> Aim of the exercise
Each line from the line that includes "172. Includes<[1,2,3], 2> = true" through the end of the material below must be transcribed exactly, with no other lines.
(Records for the task begins)
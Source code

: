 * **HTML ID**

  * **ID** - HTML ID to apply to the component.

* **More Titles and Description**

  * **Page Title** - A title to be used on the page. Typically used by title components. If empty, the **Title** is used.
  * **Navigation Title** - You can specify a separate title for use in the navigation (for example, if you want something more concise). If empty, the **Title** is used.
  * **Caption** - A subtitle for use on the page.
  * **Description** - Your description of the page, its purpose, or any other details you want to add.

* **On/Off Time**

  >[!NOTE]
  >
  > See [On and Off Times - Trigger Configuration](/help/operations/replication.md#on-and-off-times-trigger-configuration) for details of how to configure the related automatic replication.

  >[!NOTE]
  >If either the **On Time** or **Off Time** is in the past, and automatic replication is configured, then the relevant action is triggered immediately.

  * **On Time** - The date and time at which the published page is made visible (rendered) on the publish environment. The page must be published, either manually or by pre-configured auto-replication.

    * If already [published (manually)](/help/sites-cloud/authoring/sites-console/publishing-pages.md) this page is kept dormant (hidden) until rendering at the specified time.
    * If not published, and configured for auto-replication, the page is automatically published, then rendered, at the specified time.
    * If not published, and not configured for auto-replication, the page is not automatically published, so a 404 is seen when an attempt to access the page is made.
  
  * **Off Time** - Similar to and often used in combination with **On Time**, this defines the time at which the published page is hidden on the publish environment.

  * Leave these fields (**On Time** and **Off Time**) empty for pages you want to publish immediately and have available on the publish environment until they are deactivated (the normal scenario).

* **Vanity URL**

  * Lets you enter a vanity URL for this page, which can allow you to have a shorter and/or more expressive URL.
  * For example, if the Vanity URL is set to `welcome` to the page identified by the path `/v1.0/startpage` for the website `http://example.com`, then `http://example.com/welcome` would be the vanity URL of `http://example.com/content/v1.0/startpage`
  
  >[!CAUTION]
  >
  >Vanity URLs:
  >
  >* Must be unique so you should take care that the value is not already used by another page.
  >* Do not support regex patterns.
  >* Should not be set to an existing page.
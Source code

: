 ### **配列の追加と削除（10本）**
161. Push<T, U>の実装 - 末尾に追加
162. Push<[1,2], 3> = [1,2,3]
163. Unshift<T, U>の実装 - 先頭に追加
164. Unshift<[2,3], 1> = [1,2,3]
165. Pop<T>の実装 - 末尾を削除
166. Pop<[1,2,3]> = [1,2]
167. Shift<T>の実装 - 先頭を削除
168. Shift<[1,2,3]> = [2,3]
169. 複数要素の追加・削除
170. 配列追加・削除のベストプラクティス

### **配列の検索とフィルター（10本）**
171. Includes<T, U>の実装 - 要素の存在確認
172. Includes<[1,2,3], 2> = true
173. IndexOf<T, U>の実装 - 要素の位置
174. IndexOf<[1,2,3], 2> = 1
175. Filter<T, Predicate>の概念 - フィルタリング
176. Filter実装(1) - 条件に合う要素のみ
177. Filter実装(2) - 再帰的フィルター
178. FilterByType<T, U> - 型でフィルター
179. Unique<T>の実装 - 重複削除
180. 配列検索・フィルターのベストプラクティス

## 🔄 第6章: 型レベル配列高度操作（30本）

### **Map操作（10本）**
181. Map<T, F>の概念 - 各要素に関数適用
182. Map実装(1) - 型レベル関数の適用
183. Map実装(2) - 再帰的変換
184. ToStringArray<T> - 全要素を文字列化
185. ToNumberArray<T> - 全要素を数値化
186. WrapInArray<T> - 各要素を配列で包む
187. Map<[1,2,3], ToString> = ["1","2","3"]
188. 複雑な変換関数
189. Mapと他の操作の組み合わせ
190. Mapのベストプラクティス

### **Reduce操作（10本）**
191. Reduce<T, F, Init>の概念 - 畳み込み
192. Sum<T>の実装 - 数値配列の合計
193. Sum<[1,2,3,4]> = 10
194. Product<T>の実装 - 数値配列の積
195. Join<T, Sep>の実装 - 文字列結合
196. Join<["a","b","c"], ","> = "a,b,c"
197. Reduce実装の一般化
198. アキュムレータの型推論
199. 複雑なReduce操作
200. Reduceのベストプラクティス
(Records for the task ends)
> Solution
172. Includes<[1,2,3], 2> = true
173. IndexOf<T, U>の実装 - 要素の位置
174. IndexOf<[1,2,3], 2> = 1
175. Filter<T, Predicate>の概念 - フィルタリング
176. Filter実装(1) - 条件に合う要素のみ
177. Filter実装(2) - 再帰的フィルター
178. FilterByType<T, U> - 型でフィルター
179. Unique<T>の実装 - 重複削除
180. 配列検索・フィルターのベストプラクティス

## 🔄 第6章: 型レベル配列高度操作（30本）

### **Map操作（10本）**
181. Map<T, F>の概念 - 各要素に関数適用
182. Map実装(1) - 型レベル関数の適用
183. Map実装(2) - 再帰的変換
184. ToStringArray<T> - 全要素を文字列化
185. ToNumberArray<T> - 全要素を数値化
186. WrapInArray<T> - 各要素を配列で包む
187. Map<[1,2,3], ToString> = ["1","2","3"]
188. 複雑な変換関数
189. Mapと他の操作の組み合わせ
190. Mapのベストプラクティス

### **Reduce操作（10本）**
191. Reduce<T, F, Init>の概念 - 畳み込み
192. Sum<T>の実装 - 数値配列の合計
193. Sum<[1,2,3,4]> = 10
194. Product<T>の実装 - 数値配列の積
195. Join<T, Sep>の実装 - 文字列結合
196. Join<["a","b","c"], ","> = "a,b,c"
197. Reduce実装の一般化
198. アキュムレータの型推論
199. 複雑なReduce操作
200. Reduceのベストプラクティス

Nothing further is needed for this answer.